◆ Problem requirements
Look through the lines below and extract each one that contains "Filtragem".

Pictures paired with source code:
- - - - - - -

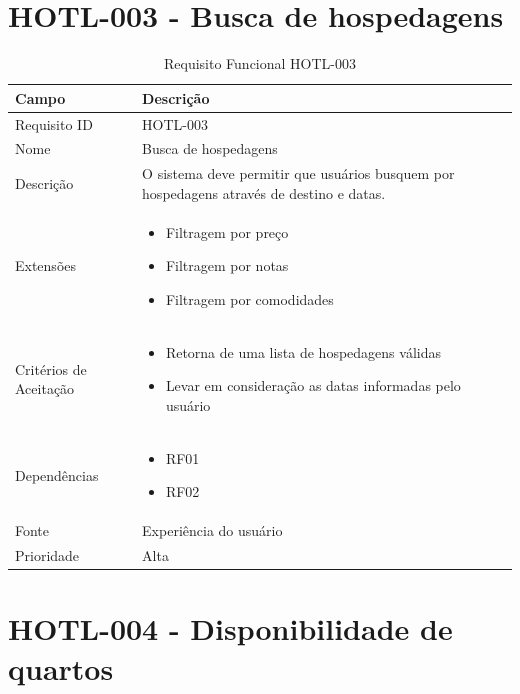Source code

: \documentclass[
    12pt,
    oneside,
    a4paper,
    brazil
]{abntex2}
\begin{document}
\section{HOTL-003 - Busca de hospedagens}

\begin{table}[h]
	\begin{tabular}{|l|p{10cm}|}
		\hline
		\textbf{Campo} & \textbf{Descrição} \\
		\hline
		Requisito ID & HOTL-003 \\
		\hline
		Nome & Busca de hospedagens \\
		\hline
		Descrição & O sistema deve permitir que usuários busquem por hospedagens através de destino e datas. \\
		\hline
		Extensões & \begin{itemize}[leftmargin=*, labelsep=0.5em, noitemsep, topsep=0pt]
		\item Filtragem por preço
		\item Filtragem por notas
		\item Filtragem por comodidades
		\end{itemize} \\
		\hline
		Critérios de Aceitação & \begin{itemize}[leftmargin=*, labelsep=0.5em, noitemsep, topsep=0pt]
		\item Retorna de uma lista de hospedagens válidas
		\item Levar em consideração as datas informadas pelo usuário
		\end{itemize} \\
		\hline
		Dependências & \begin{itemize}[leftmargin=*, labelsep=0.5em, noitemsep, topsep=0pt] 
		\item RF01 
		\item RF02
		\end{itemize} \\
		\hline
		Fonte & Experiência do usuário \\
		\hline
		Prioridade & Alta \\
		\hline
	\end{tabular}
	\caption{Requisito Funcional HOTL-003}
\end{table}

\section{HOTL-004 - Disponibilidade de quartos}
\end{document}
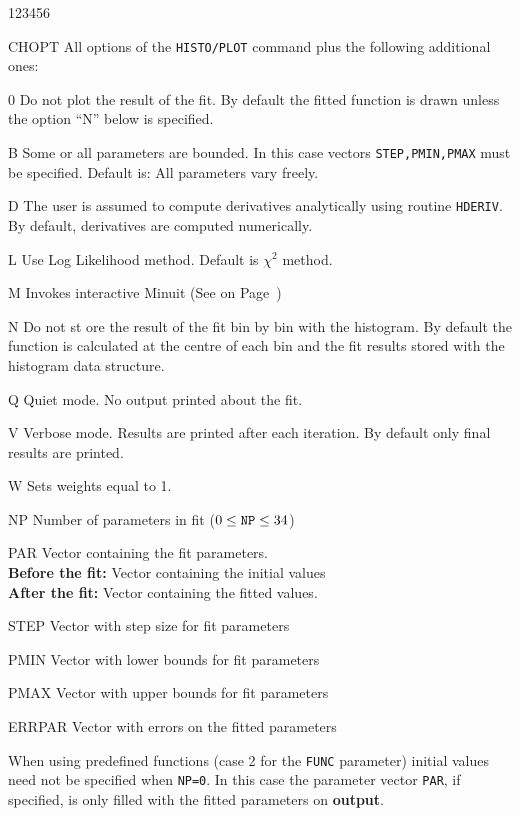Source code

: \begin{DLtt}{123456}
\item[CHOPT]  All options of the \texttt{HISTO/PLOT} command plus the following
              additional ones:
\begin{DLtt}{1}
\item[0] Do not plot the result of the fit. By default the fitted
         function is drawn unless the option ``N'' below is specified.
\item[B] Some or all parameters are bounded.
         In this case vectors \texttt{STEP,PMIN,PMAX} must be specified.
         Default is: All parameters vary freely.
\item[D] The user is assumed to compute derivatives analytically using
         routine \texttt{HDERIV}. By default, derivatives are computed numerically.
\item[L] Use Log Likelihood method. Default is \(\chi^2\) method.
\item[M] Invokes interactive Minuit (See on Page~\pageref{sec:H2MWMIN})
\item[N] Do not st ore the result of the fit bin by bin with the histogram.
         By default the function is calculated at the centre of each bin
         and the fit results stored with the histogram data structure.
\item[Q] Quiet mode. No output printed about the fit.
\item[V] Verbose mode. Results are printed after each iteration.
         By default only final results are printed.
\item[W] Sets weights equal to 1.
\end{DLtt}
\item[NP]    Number of parameters in fit (\(0\leq \mbox{\tt NP}\leq 34\))
\item[PAR]   Vector containing the fit parameters.\\
             {\bf Before the fit:} Vector containing the initial values\\
             {\bf After the fit:} Vector containing the fitted values.
\item[STEP]  Vector with step size for fit parameters
\item[PMIN]  Vector with lower bounds for fit parameters
\item[PMAX]  Vector with upper bounds for fit parameters
\item[ERRPAR] Vector with errors on the fitted parameters
\end{DLtt}

When using predefined functions (case 2 for the \texttt{FUNC} parameter)
initial values need not be specified when \texttt{NP=0}.
In this case the parameter vector \texttt{PAR}, if specified,
is only filled
with the fitted parameters on {\bf output}.

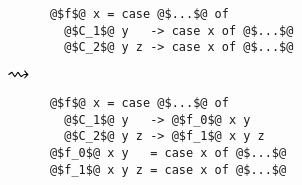 \begin{center}
  \begin{minipage}[t]{0.3\textwidth}
    \begin{verbatim}
      @$f$@ x = case @$...$@ of
        @$C_1$@ y   -> case x of @$...$@
        @$C_2$@ y z -> case x of @$...$@
    \end{verbatim}
  \end{minipage}
  \begin{minipage}[c]{0.1\textwidth}
    $\mathlarger{\mathlarger{\mathlarger{\rightsquigarrow}}}$
  \end{minipage}
  \begin{minipage}[t]{0.35\textwidth}
    \begin{verbatim}
      @$f$@ x = case @$...$@ of
        @$C_1$@ y   -> @$f_0$@ x y
        @$C_2$@ y z -> @$f_1$@ x y z
      @$f_0$@ x y   = case x of @$...$@
      @$f_1$@ x y z = case x of @$...$@
    \end{verbatim}
  \end{minipage}
\end{center}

- - - - - - -

◆ The completed task
		\item Filtragem por preço
		\item Filtragem por notas
		\item Filtragem por comodidades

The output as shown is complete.